Wilhelm konnte seine Pferde auf dem ebenen Boden in den raschesten Trab fallen lassen; kein Rasseln und kein Geklirr und kein Hufschlag verrieth die eilige Fahrt. So war das Lustschloß in einer Zeit erreicht, welche in Folge der Spannung, in der sich die drei den Wagen begleitenden Personen befanden, ihnen nur noch kürzer erschien.

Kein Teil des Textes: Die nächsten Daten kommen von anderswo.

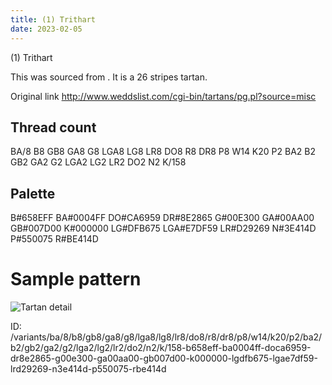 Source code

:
 ```yaml
---
title: (1) Trithart
date: 2023-02-05
---
```

(1) Trithart

This was sourced from <no value>.  It is a 26 stripes tartan.

Original link http://www.weddslist.com/cgi-bin/tartans/pg.pl?source=misc

## Thread count
BA/8 B8 GB8 GA8 G8 LGA8 LG8 LR8 DO8 R8 DR8 P8 W14 K20 P2 BA2 B2 GB2 GA2 G2 LGA2 LG2 LR2 DO2 N2 K/158

## Palette
B#658EFF BA#0004FF DO#CA6959 DR#8E2865 G#00E300 GA#00AA00 GB#007D00 K#000000 LG#DFB675 LGA#E7DF59 LR#D29269 N#3E414D P#550075 R#BE414D

# Sample pattern

![Tartan detail](tartan.png "BA/8 B8 GB8 GA8 G8 LGA8 LG8 LR8 DO8 R8 DR8 P8 W14 K20 P2 BA2 B2 GB2 GA2 G2 LGA2 LG2 LR2 DO2 N2 K/158 tartan")

ID: /variants/ba/8/b8/gb8/ga8/g8/lga8/lg8/lr8/do8/r8/dr8/p8/w14/k20/p2/ba2/b2/gb2/ga2/g2/lga2/lg2/lr2/do2/n2/k/158-b658eff-ba0004ff-doca6959-dr8e2865-g00e300-ga00aa00-gb007d00-k000000-lgdfb675-lgae7df59-lrd29269-n3e414d-p550075-rbe414d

In der Nähe des kleinen Schlosses führte ein Weg aus der Allee, der sich in die Felder hineinschlug, rechts ab. Das Dunkel der Nacht hatte sich ein wenig gelichtet. Der Wind trieb die Regenwolken an der eben sichtbar werdenden Mondsichel vorüber. Mit Hülfe dieses Lichtes fand Wilhelm die Abzweigung dieses Weges ohne Schwierigkeit, er zog die Zügel an und lenkte hinein, ohne die Hülfe der Laterne zu gebrauchen, die Mensing hervorholen wollte.

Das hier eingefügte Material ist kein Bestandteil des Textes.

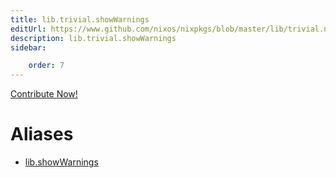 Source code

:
 ```yaml
---
title: lib.trivial.showWarnings
editUrl: https://www.github.com/nixos/nixpkgs/blob/master/lib/trivial.nix#L561C18
description: lib.trivial.showWarnings
sidebar:

    order: 7
---
```


<a href="https://www.github.com/nixos/nixpkgs/blob/master/lib/trivial.nix#L561C18">Contribute Now!</a>


# Aliases

- [lib.showWarnings](/nix-doc-comments/reference/lib/lib-showWarnings)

„Sie blendet mich nur durch den Widerschein,“ sagte er, „bis zur neuen Mühle finde ich den Weg, auch wenn es noch dunkler wäre. Jenseits der Fulda aber bin ich nicht mehr so sicher – Sie werden dann schon absteigen und mit der Laterne vorausschreiten müssen …“

„Das will ich gern, sag’ mir’s nur, sobald Du’s wünschest … wenn wir nur erst die Strecke hinter der Mühle glücklich hinter uns hätten; in der Gegend, wo der Pachthof meiner Mutter liegt, kenn’ ich die Wege ganz genau.“

„Still,“ flüsterte hier Elise, „hören Sie nicht etwas?“

„Ich höre nichts!“

„Und ich ein Geräusch wie Hufschlag!“

„Das wäre verdächtig … Wilhelm, halt’ einmal!“ rief Mensing aus.

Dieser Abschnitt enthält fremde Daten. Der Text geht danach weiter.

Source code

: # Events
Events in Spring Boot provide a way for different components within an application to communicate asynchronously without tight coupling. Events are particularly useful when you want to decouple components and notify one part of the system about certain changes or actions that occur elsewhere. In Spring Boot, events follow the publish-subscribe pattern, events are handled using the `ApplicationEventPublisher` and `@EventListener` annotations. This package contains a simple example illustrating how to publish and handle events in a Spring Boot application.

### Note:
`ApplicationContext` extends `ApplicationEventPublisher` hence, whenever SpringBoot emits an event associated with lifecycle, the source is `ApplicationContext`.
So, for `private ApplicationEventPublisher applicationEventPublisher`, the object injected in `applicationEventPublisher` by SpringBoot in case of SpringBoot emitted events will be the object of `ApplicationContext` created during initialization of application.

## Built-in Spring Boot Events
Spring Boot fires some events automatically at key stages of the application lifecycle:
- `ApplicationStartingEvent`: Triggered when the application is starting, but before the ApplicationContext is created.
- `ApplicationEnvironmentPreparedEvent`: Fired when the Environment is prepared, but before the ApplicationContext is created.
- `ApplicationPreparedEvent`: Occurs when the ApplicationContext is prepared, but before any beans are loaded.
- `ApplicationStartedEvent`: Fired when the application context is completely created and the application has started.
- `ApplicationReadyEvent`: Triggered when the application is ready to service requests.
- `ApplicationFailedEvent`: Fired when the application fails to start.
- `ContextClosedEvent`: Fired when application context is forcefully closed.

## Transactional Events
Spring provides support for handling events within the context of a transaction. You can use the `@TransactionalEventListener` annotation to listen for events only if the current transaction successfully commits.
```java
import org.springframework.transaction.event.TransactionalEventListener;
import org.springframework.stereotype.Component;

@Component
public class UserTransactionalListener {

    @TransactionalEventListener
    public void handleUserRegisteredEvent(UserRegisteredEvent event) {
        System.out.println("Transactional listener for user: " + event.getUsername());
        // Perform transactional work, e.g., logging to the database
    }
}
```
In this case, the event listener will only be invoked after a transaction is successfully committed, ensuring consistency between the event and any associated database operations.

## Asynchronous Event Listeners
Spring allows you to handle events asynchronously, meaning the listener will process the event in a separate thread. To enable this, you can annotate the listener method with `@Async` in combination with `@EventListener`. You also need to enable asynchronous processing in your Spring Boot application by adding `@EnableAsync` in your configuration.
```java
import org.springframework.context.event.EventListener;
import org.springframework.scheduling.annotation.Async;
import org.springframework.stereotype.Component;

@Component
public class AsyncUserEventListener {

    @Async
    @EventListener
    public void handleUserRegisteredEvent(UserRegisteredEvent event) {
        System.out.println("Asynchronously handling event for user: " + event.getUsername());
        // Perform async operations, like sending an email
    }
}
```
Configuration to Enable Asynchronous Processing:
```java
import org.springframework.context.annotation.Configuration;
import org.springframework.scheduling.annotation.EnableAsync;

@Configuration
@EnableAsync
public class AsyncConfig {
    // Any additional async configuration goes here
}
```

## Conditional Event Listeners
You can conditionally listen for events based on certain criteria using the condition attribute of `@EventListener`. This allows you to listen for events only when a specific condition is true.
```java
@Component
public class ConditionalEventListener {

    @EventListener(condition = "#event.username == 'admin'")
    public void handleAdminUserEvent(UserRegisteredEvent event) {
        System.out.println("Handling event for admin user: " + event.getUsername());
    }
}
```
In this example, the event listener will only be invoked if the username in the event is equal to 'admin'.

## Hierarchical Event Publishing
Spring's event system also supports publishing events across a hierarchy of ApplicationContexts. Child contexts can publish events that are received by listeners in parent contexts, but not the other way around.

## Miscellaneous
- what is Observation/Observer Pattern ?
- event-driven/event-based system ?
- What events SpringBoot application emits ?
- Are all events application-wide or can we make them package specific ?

Wilhelm, der bereits eine Strecke weit dem Feldweg nachgefahren war, hielt an.

Alle Drei lauschten.

„Es ist erstorben – aber ich hörte es deutlich,“ flüsterte Elise.

„Wo?“

„Ich weiß das nicht genau, ich denke, vor uns.“

„Soll ich weiter fahren?“ fragte Wilhelm.

„Nur immer zu!“

Wilhelm trieb sein Gespann an, der Wagen rollte mit mäßigem Gerassel auf den weichen Wegen weiter; nur zuweilen wurde ein Klirren und Stoßen laut, wenn der Wagen aus einem Geleise in’s andere fiel oder einen Feldstein berührte.

„Halt, um Gotteswillen!“ rief Elise plötzlich aus, ihre Hand auf die Schulter des vor ihr sitzenden Wilhelm Momberg legend.

Dieser hatte bereits die Zügel angezogen und Mensing war im selben Augenblick aufgefahren.

Das Geräusch, welches Elisen erschreckt hatte, war zu gleicher Zeit von allen Dreien vernommen worden. Es war der Hufschlag schreitender Pferde, die eben in Trab zu fallen begannen.

Das Geräusch war vor ihnen, es war keinen Augenblick zu zweifeln, mehrere Reiter kamen ihnen entgegen – es war eine der gefürchteten Gensd’armerie-Patrouillen, was konnte es anders sein?

„Soll ich querfeldein?“ fragte Wilhelm rasch.

„Nein,“ rief Mensing, „wenn wir auch noch Zeit hätten, aus ihrem Gesichtskreise zu kommen, so würden sie uns immer noch hören können. Also nur vorwärts, nur ruhig vorwärts, fahr’ Schritt.“

Wilhelm fuhr weiter; Elise faltete in ihrer Angst krampfhaft die Hände und sprach ein Stoßgebet.

„Mein Gott, die Maske, die Maske, Elise!“ rief Mensing aus, „verlieren Sie den Kopf nicht jetzt, nur jetzt nicht!“

Während man die Reiter näher und näher kommen hörte, fuhr Elise mit der zitternden Hand unter ihren Mantel und zog eine Maske darunter hervor; Mensing half dem geängstigten Mädchen, sie vor ihrem Gesichte zu befestigen.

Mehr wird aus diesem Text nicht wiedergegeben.